### WHAT TO PRODUCE
A line below contains "## Usage and Reproducing of Analysis", and a later one contains "## Discussion". Repeat both, with every line between them, exactly.

Rendered images with source text
● ● ●

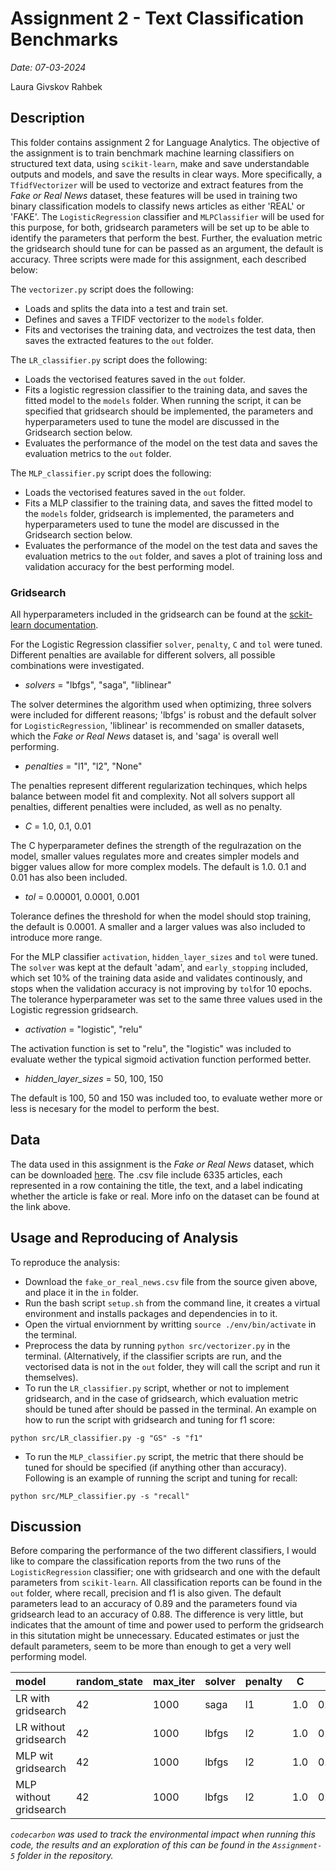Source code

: # Assignment 2 - Text Classification Benchmarks

*Date: 07-03-2024*

Laura Givskov Rahbek 

## Description 

This folder contains assignment 2 for Language Analytics. The objective of the assignment is to train benchmark machine learning classifiers on structured text data, using ```scikit-learn```, make and save understandable outputs and models, and save the results in clear ways. More specifically, a ```TfidfVectorizer``` will be used to vectorize and extract features from the *Fake or Real News* dataset, these features will be used in training two binary classification models to classify news articles as either 'REAL' or 'FAKE'. The ```LogisticRegression``` classifier and ```MLPClassifier``` will be used for this purpose, for both, gridsearch parameters will be set up to be able to identify the parameters that perform the best. Further, the evaluation metric the gridsearch should tune for can be passed as an argument, the default is accuracy. Three scripts were made for this assignment, each described below: 

The ```vectorizer.py``` script does the following: 
- Loads and splits the data into a test and train set. 
- Defines and saves a TFIDF vectorizer to the ```models``` folder. 
- Fits and vectorises the training data, and vectroizes the test data, then saves the extracted features to the ```out``` folder.

The ```LR_classifier.py``` script does the following: 
- Loads the vectorised features saved in the ```out``` folder. 
- Fits a logistic regression classifier to the training data, and saves the fitted model to the ```models``` folder. When running the script, it can be specified that gridsearch should be implemented, the parameters and hyperparameters used to tune the model are discussed in the Gridsearch section below.
- Evaluates the performance of the model on the test data and saves the evaluation metrics to the ```out``` folder. 

The ```MLP_classifier.py``` script does the following: 
- Loads the vectorised features saved in the ```out``` folder. 
- Fits a MLP classifier to the training data, and saves the fitted model to the ```models``` folder, gridsearch is implemented, the parameters and hyperparameters used to tune the model are discussed in the Gridsearch section below. 
- Evaluates the performance of the model on the test data and saves the evaluation metrics to the ```out``` folder, and saves a plot of training loss and validation accuracy for the best performing model. 

### Gridsearch

All hyperparameters included in the gridsearch can be found at the [sckit-learn documentation](https://scikit-learn.org/stable/modules/generated/sklearn.neural_network.MLPClassifier.html).

For the Logistic Regression classifier ```solver```, ```penalty```, ```C``` and ```tol``` were tuned. Different penalties are available for different solvers, all possible combinations were investigated. 

- *solvers* = "lbfgs", "saga", "liblinear"

The solver determines the algorithm used when optimizing, three solvers were included for different reasons; 'lbfgs' is robust and the default solver for ```LogisticRegression```, 'liblinear' is recommended on smaller datasets, which the *Fake or Real News* dataset is, and 'saga' is overall well performing. 

- *penalties* = "l1", "l2", "None"

The penalties represent different regularization techinques, which helps balance between model fit and complexity. Not all solvers support all penalties, different penalties were included, as well as no penalty.  

- *C* = 1.0, 0.1, 0.01

The C hyperparameter defines the strength of the regulrazation on the model, smaller values regulates more and creates simpler models and bigger values allow for more complex models. The default is 1.0. 0.1 and 0.01 has also been included.

- *tol* = 0.00001, 0.0001, 0.001

Tolerance defines the threshold for when the model should stop training, the default is 0.0001. A smaller and a larger values was also included to introduce more range. 

For the MLP classifier ```activation```, ```hidden_layer_sizes``` and ```tol``` were tuned. The ```solver``` was kept at the default 'adam', and ```early_stopping``` included, which set 10% of the training data aside and validates continously, and stops when the validation accuracy is not improving by ```tol```for 10 epochs. The tolerance hyperparameter was set to the same three values used in the Logistic regression gridsearch.

- *activation* = "logistic", "relu"

The activation function is set to "relu", the "logistic" was included to evaluate wether the typical sigmoid activation function performed better. 

- *hidden_layer_sizes* = 50, 100, 150

The default is 100, 50 and 150 was included too, to evaluate wether more or less is necesary for the model to perform the best. 

## Data

The data used in this assignment is the *Fake or Real News* dataset, which can be downloaded [here](https://www.kaggle.com/datasets/jillanisofttech/fake-or-real-news). The .csv file include 6335 articles, each represented in a row containing the title, the text, and a label indicating whether the article is fake or real. More info on the dataset can be found at the link above. 

## Usage and Reproducing of Analysis 

To reproduce the analysis: 
- Download the ```fake_or_real_news.csv``` file from the source given above, and place it in the ```in``` folder.
- Run the bash script ```setup.sh``` from the command line, it creates a virtual environment and installs packages and dependencies in to it.
- Open the virtual enviornment by writting ```source ./env/bin/activate``` in the terminal. 
- Preprocess the data by running ```python src/vectorizer.py``` in the terminal. (Alternatively, if the classifier scripts are run, and the vectorised data is not in the ```out``` folder, they will call the script and run it themselves). 
- To run the ```LR_classifier.py``` script, whether or not to implement gridsearch, and in the case of gridsearch, which evaluation metric should be tuned after should be passed in the terminal. An example on how to run the script with gridsearch and tuning for f1 score: 

```
python src/LR_classifier.py -g "GS" -s "f1"
```

- To run the ```MLP_classifier.py``` script, the metric that there should be tuned for should be specified (if anything other than accuracy). Following is an example of running the script and tuning for recall: 

```
python src/MLP_classifier.py -s "recall"
```

## Discussion 

Before comparing the performance of the two different classifiers, I would like to compare the classification reports from the two runs of the ```LogisticRegression``` classifier; one with gridsearch and one with the default parameters from ```scikit-learn```. All classification reports can be found in the ```out``` folder, where recall, precision and f1 is also given. The default parameters lead to an accuracy of 0.89 and the parameters found via gridsearch lead to an accuracy of 0.88. The difference is very little, but indicates that the amount of time and power used to perform the gridsearch in this situtation might be unnecessary. Educated estimates or just the default parameters, seem to be more than enough to get a very well performing model. 


|model                 |random_state|max_iter|solver|penalty|C  |tol    |
|:---------------------|------------|--------|------|-------|---|-------|
|LR with gridsearch    | 42         | 1000   | saga | l1    |1.0|0.00001|
|LR without gridsearch | 42         | 1000   | lbfgs| l2    |1.0|0.0001 |
|MLP wit gridsearch    | 42         | 1000   | lbfgs| l2    |1.0|0.0001 |
|MLP without gridsearch| 42         | 1000   | lbfgs| l2    |1.0|0.0001 |




*```codecarbon``` was used to track the environmental impact when running this code, the results and an exploration of this can be found in the ```Assignment-5``` folder in the repository.*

● ● ●

### TASK SOLUTION
## Usage and Reproducing of Analysis 

To reproduce the analysis: 
- Download the ```fake_or_real_news.csv``` file from the source given above, and place it in the ```in``` folder.
- Run the bash script ```setup.sh``` from the command line, it creates a virtual environment and installs packages and dependencies in to it.
- Open the virtual enviornment by writting ```source ./env/bin/activate``` in the terminal. 
- Preprocess the data by running ```python src/vectorizer.py``` in the terminal. (Alternatively, if the classifier scripts are run, and the vectorised data is not in the ```out``` folder, they will call the script and run it themselves). 
- To run the ```LR_classifier.py``` script, whether or not to implement gridsearch, and in the case of gridsearch, which evaluation metric should be tuned after should be passed in the terminal. An example on how to run the script with gridsearch and tuning for f1 score: 

```
python src/LR_classifier.py -g "GS" -s "f1"
```

- To run the ```MLP_classifier.py``` script, the metric that there should be tuned for should be specified (if anything other than accuracy). Following is an example of running the script and tuning for recall: 

```
python src/MLP_classifier.py -s "recall"
```

## Discussion 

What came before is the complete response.